*Problem to solve*. Beginning with the opening line of the entries, return every line through the one containing "Click on the folder", both included, and nothing else. Omit pictures.

-- Opening Marker --

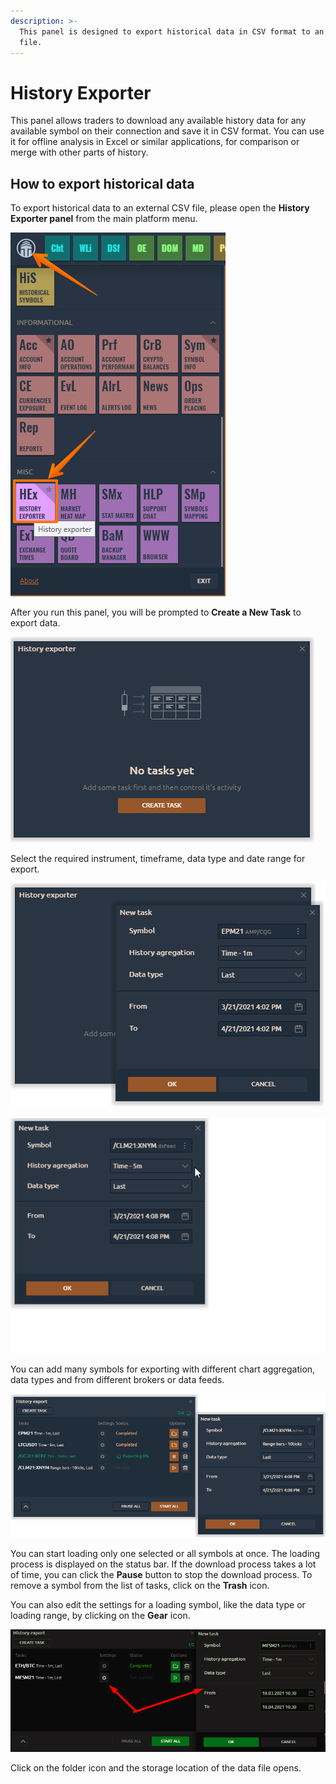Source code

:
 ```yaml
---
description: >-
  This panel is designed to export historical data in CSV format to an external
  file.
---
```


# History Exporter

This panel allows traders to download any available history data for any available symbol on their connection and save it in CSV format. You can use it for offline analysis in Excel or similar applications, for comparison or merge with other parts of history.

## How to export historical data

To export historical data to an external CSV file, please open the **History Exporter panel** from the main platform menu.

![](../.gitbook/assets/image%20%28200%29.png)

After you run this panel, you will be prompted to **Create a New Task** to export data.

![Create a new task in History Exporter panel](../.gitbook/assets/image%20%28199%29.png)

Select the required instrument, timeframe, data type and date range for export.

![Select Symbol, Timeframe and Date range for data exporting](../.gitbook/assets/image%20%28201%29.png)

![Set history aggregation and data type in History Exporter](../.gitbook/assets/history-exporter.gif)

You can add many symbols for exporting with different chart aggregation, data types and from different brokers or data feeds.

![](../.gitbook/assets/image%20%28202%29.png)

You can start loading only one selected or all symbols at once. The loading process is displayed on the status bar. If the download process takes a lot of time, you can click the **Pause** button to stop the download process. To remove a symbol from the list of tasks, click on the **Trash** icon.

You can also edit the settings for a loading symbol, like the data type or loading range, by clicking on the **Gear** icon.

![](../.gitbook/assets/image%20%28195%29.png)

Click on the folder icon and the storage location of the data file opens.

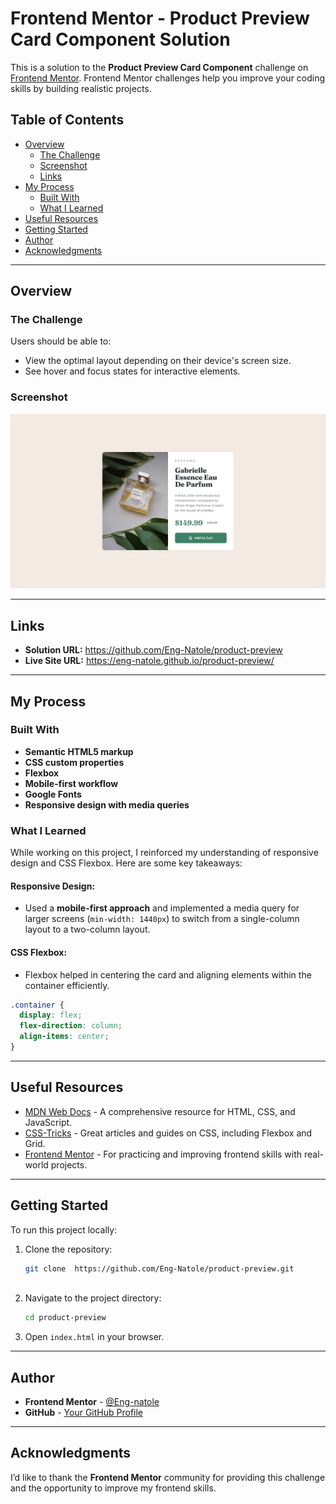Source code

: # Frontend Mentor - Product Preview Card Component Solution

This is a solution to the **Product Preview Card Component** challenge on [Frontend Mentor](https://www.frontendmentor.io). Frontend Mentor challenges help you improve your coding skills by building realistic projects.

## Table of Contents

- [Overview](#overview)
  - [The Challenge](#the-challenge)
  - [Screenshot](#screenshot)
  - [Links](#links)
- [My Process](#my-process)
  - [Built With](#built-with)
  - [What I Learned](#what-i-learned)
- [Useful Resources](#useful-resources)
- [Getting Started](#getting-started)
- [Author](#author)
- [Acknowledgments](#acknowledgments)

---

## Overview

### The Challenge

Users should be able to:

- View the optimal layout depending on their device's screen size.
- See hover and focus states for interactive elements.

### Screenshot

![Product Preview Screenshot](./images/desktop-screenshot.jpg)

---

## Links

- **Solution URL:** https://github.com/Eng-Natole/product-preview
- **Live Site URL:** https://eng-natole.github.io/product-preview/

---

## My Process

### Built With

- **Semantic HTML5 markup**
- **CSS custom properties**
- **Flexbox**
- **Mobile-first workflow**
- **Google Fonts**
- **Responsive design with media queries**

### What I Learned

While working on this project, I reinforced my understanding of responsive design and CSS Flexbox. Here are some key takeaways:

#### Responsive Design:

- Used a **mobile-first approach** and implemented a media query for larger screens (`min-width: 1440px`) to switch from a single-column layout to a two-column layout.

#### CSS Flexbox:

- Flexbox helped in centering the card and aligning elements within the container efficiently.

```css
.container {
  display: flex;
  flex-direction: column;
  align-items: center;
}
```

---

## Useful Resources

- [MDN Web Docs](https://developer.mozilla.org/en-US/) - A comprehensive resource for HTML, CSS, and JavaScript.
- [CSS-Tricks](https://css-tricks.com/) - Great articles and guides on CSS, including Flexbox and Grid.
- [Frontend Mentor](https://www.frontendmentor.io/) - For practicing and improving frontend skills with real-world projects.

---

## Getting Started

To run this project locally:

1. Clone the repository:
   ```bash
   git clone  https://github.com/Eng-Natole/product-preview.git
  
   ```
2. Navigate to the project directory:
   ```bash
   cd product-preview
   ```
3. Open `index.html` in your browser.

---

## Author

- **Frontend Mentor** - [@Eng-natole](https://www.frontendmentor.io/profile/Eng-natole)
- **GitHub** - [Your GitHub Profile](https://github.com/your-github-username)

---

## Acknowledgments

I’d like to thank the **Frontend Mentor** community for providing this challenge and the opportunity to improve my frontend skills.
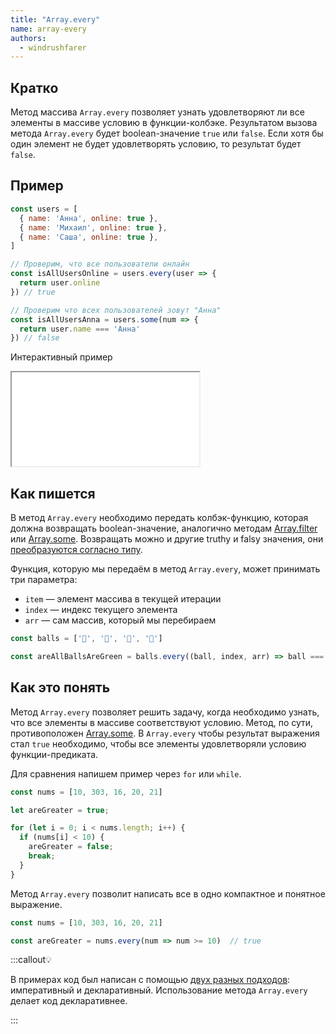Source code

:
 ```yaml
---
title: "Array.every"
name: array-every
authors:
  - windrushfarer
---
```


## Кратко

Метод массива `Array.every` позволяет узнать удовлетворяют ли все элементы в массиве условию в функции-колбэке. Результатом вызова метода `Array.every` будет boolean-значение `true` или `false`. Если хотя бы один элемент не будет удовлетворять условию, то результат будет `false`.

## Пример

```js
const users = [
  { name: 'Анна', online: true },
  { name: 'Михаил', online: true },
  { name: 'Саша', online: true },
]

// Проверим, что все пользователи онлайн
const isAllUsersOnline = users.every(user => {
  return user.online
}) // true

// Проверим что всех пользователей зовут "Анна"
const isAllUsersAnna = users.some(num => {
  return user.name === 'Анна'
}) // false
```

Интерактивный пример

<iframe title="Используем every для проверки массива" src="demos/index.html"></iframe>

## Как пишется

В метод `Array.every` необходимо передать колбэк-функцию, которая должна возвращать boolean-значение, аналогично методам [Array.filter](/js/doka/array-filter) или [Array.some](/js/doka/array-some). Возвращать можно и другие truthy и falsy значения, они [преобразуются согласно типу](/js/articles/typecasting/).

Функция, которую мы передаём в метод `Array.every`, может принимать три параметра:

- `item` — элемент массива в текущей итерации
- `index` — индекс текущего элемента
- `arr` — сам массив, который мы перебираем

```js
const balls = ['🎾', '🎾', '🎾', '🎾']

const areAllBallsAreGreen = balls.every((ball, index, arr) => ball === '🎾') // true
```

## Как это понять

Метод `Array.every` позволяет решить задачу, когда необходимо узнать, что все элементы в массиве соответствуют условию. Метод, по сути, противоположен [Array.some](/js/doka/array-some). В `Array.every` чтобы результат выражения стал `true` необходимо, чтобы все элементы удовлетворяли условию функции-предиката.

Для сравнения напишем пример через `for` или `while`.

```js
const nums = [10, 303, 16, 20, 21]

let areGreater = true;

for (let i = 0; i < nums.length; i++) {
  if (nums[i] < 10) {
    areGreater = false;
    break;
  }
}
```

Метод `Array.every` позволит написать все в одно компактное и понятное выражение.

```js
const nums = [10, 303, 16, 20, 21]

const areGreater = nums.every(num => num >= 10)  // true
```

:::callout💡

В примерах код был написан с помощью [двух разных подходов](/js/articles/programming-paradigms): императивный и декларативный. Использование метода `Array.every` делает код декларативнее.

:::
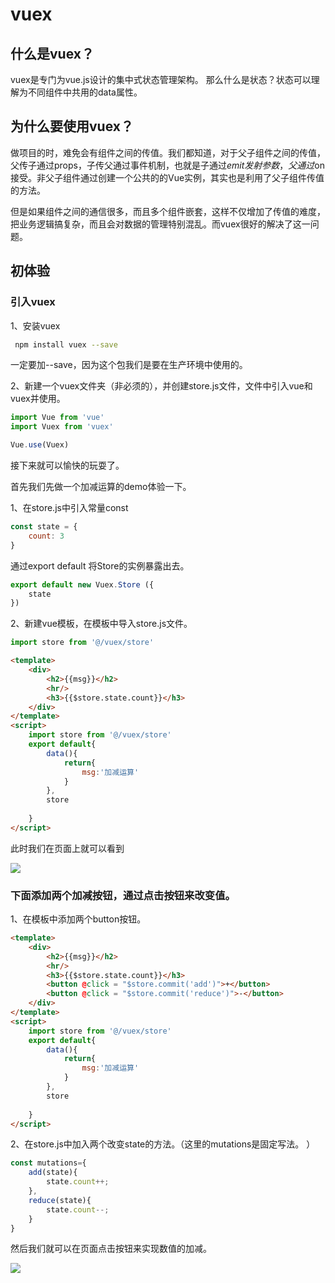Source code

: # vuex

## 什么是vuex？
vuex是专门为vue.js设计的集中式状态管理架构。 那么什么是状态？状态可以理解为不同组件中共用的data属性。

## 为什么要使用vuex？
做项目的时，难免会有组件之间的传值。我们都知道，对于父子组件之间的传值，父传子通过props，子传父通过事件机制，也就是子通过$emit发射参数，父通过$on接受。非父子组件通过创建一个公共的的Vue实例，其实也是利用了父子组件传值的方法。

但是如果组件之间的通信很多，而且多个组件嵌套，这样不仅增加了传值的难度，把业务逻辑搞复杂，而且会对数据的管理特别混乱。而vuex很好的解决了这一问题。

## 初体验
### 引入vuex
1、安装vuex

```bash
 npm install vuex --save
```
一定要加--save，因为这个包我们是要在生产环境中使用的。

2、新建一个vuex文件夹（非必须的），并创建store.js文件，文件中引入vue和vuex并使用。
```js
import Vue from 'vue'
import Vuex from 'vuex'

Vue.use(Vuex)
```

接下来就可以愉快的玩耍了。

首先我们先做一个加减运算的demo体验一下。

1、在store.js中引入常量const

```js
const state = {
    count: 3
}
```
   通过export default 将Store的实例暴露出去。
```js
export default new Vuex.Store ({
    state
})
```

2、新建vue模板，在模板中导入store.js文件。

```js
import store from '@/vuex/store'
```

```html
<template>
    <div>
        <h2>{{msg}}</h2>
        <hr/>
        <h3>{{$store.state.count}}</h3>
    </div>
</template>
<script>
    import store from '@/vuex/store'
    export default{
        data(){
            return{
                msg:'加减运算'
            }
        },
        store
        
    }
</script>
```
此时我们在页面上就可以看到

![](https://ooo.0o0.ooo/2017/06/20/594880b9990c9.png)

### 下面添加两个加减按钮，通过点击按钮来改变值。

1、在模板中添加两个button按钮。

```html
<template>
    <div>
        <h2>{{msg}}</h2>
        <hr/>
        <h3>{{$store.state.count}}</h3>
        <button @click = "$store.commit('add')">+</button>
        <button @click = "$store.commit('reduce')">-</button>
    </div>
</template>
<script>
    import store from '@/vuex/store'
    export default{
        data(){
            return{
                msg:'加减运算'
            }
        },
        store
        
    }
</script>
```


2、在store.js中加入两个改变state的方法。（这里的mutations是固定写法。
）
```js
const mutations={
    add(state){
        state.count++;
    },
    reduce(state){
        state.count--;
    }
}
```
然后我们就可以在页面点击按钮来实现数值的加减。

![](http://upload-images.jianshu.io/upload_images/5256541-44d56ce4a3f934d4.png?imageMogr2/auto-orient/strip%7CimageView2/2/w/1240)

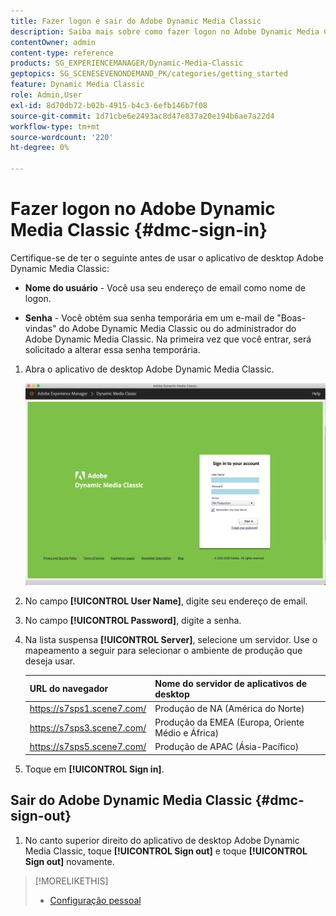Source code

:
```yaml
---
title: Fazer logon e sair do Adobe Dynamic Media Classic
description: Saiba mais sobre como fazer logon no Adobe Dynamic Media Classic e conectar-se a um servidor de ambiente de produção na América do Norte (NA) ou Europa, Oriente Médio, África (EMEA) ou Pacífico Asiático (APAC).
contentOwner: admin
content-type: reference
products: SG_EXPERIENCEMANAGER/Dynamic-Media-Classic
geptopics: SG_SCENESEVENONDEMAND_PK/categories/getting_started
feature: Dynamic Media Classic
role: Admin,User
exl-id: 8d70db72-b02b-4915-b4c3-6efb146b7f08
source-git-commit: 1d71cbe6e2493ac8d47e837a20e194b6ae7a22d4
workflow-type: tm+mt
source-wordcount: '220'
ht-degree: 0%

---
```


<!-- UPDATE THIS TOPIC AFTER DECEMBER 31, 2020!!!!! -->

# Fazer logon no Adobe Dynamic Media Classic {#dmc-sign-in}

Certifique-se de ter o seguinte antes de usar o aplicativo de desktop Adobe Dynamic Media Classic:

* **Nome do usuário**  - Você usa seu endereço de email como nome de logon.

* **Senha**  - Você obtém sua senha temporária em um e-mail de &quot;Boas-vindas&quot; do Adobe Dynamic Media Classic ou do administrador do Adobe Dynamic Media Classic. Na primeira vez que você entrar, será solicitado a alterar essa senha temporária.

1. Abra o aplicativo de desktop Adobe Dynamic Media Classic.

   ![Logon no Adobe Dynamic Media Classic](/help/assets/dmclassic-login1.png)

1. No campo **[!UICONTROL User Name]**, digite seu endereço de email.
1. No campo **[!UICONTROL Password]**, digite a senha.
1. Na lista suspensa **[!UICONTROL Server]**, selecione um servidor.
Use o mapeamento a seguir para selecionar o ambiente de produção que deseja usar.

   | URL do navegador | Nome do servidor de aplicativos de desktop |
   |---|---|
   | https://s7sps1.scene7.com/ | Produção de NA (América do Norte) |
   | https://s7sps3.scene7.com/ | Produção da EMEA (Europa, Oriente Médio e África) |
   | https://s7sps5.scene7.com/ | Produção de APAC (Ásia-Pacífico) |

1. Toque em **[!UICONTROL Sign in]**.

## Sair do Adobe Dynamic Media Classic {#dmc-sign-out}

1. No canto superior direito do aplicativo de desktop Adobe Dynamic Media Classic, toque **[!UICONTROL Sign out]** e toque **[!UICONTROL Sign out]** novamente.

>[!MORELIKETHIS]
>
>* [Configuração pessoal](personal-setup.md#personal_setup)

-- Closing Marker --

*Response area*.
Source code

:
 ```yaml
---
description: >-
  This panel is designed to export historical data in CSV format to an external
  file.
---
```


# History Exporter

This panel allows traders to download any available history data for any available symbol on their connection and save it in CSV format. You can use it for offline analysis in Excel or similar applications, for comparison or merge with other parts of history.

## How to export historical data

To export historical data to an external CSV file, please open the **History Exporter panel** from the main platform menu.

![](../.gitbook/assets/image%20%28200%29.png)

After you run this panel, you will be prompted to **Create a New Task** to export data.

![Create a new task in History Exporter panel](../.gitbook/assets/image%20%28199%29.png)

Select the required instrument, timeframe, data type and date range for export.

![Select Symbol, Timeframe and Date range for data exporting](../.gitbook/assets/image%20%28201%29.png)

![Set history aggregation and data type in History Exporter](../.gitbook/assets/history-exporter.gif)

You can add many symbols for exporting with different chart aggregation, data types and from different brokers or data feeds.

![](../.gitbook/assets/image%20%28202%29.png)

You can start loading only one selected or all symbols at once. The loading process is displayed on the status bar. If the download process takes a lot of time, you can click the **Pause** button to stop the download process. To remove a symbol from the list of tasks, click on the **Trash** icon.

You can also edit the settings for a loading symbol, like the data type or loading range, by clicking on the **Gear** icon.

![](../.gitbook/assets/image%20%28195%29.png)

Click on the folder icon and the storage location of the data file opens.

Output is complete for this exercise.